Based on the results, 0 % of the respondents were strongly disagreed, 4.3 % disagreed, 1.4 % were neither agreed nor disagreed, while 31.4 % were agreed, and 62.9 % were strongly agreed with the statement. This highlighted that most of the respondents believed that resource shortfalls could be avoided if extra (buffers) resources are added to the critical chain in projects.
Correlation Matrix
The correlation analysis was performed to find the relationship between the effectiveness of CCPM with feeding buffers and resource buffers.
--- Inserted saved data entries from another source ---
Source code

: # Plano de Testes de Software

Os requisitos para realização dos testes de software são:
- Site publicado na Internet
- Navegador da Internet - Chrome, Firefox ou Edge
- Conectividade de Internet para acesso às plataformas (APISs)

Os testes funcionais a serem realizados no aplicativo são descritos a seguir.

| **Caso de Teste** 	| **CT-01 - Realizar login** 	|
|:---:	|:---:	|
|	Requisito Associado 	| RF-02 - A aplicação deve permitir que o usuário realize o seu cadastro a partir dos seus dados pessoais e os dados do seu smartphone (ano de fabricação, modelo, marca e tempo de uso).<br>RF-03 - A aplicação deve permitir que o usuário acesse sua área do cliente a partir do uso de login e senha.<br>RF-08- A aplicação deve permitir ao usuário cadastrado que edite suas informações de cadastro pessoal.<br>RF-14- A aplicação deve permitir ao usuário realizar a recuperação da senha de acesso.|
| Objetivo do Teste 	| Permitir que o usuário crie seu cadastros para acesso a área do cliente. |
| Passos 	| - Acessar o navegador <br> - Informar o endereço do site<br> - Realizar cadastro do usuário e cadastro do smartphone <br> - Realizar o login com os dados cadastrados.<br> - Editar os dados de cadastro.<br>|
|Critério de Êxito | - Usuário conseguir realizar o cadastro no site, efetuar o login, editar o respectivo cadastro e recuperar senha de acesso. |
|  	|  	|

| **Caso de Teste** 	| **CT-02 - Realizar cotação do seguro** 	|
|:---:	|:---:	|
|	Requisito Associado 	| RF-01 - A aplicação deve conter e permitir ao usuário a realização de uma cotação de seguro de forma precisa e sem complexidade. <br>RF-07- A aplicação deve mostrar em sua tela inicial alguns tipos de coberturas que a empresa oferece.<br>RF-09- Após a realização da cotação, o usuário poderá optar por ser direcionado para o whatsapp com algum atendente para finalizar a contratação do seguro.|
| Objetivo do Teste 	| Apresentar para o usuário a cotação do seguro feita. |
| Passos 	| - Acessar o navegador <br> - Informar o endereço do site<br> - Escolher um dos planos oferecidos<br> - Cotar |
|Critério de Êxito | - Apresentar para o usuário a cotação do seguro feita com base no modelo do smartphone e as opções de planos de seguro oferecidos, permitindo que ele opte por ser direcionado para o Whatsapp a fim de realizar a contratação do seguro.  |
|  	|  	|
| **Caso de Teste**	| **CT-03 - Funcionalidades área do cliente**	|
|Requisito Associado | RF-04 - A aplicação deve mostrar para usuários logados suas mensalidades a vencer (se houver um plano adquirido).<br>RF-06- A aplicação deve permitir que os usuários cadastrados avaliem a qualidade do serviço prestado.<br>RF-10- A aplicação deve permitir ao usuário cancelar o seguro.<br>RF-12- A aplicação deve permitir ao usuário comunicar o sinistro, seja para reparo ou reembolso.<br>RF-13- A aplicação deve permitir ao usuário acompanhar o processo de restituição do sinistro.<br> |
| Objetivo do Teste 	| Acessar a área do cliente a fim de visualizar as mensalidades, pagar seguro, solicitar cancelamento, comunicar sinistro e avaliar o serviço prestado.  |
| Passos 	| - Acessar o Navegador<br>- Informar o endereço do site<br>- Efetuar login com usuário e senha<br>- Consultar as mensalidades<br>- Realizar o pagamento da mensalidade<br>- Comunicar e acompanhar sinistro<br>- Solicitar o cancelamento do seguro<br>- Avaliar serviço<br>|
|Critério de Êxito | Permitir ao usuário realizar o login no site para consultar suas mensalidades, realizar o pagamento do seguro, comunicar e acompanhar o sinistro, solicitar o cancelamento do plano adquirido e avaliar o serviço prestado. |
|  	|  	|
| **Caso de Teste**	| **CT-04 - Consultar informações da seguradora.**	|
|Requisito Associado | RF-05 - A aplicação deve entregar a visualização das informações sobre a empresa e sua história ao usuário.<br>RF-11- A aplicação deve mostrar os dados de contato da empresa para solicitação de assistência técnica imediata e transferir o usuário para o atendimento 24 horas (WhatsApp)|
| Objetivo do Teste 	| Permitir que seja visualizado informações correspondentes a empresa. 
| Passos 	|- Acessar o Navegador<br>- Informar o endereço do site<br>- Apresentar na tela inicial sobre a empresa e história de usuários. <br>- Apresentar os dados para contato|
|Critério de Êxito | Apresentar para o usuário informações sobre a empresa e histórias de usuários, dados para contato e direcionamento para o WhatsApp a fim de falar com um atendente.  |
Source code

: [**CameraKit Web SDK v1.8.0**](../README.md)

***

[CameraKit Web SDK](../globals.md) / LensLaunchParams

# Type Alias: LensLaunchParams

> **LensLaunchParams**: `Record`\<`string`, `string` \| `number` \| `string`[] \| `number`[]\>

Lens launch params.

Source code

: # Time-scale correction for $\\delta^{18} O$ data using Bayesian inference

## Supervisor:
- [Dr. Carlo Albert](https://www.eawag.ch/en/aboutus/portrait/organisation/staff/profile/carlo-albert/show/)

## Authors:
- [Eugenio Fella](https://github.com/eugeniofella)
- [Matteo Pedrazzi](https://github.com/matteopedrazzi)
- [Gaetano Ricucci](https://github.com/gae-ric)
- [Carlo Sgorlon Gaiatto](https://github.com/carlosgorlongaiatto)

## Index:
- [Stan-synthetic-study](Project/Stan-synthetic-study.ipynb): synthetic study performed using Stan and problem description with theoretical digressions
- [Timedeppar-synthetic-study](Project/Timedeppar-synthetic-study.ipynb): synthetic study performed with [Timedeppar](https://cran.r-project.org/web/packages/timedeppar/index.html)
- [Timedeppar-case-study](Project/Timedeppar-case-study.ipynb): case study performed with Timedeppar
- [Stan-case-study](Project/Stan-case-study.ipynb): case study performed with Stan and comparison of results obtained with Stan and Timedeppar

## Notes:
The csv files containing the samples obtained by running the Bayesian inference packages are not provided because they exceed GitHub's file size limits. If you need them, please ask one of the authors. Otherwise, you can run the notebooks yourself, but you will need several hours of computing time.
The complete results output of correlation analysis is provided in Appendix IV, while the summarized results are provided in table 4.7, which is given below.
As the correlation was significant at the 0.01 level, it means that at 99% confidence level; the independent variables namely; feeding buffers and resource buffers were found to have a significant positive correlation with the effectiveness of CCPM as their respective sig. Values of the two were independent variables were (0.000) respectively, which was less than (0.01).
It means that the effectiveness of CCPM is directly related to; feeding buffers and resource buffers. Moreover, both the independent variables were found to have a strong relationship with the effectiveness of CCPM as their Pearson Correlation values were (0.787) and (0.736) respective were more than 0.7.
Table 4.7 Correlation Matrix (N=70)
| Effectiveness of CCPM | |||
| Pearson Correlation | Sig. (2-tailed) | Correlation | |
| Feeding buffers | .787 | .000 | Significant Positive |
| Resource buffers | .736 | .000 | Significant Positive |
Correlation is significant at the 0.01 level (2-tailed)
Regression Analysis
The multiple regression analysis was performed to identify the impact of feeding buffers and resource buffers on the effectiveness of CCPM. Two hypotheses (H1 and H2) of this study were tested based on the results of the multiple regression analysis to find out which of the two independent variables (namely; feeding buffers and resource buffers) have a significant positive impact on the dependent variable (effectiveness of CCPM). The regression analysis results are summarized in Table 4.8 below, while the SPSS results outputs are given in Appendix V.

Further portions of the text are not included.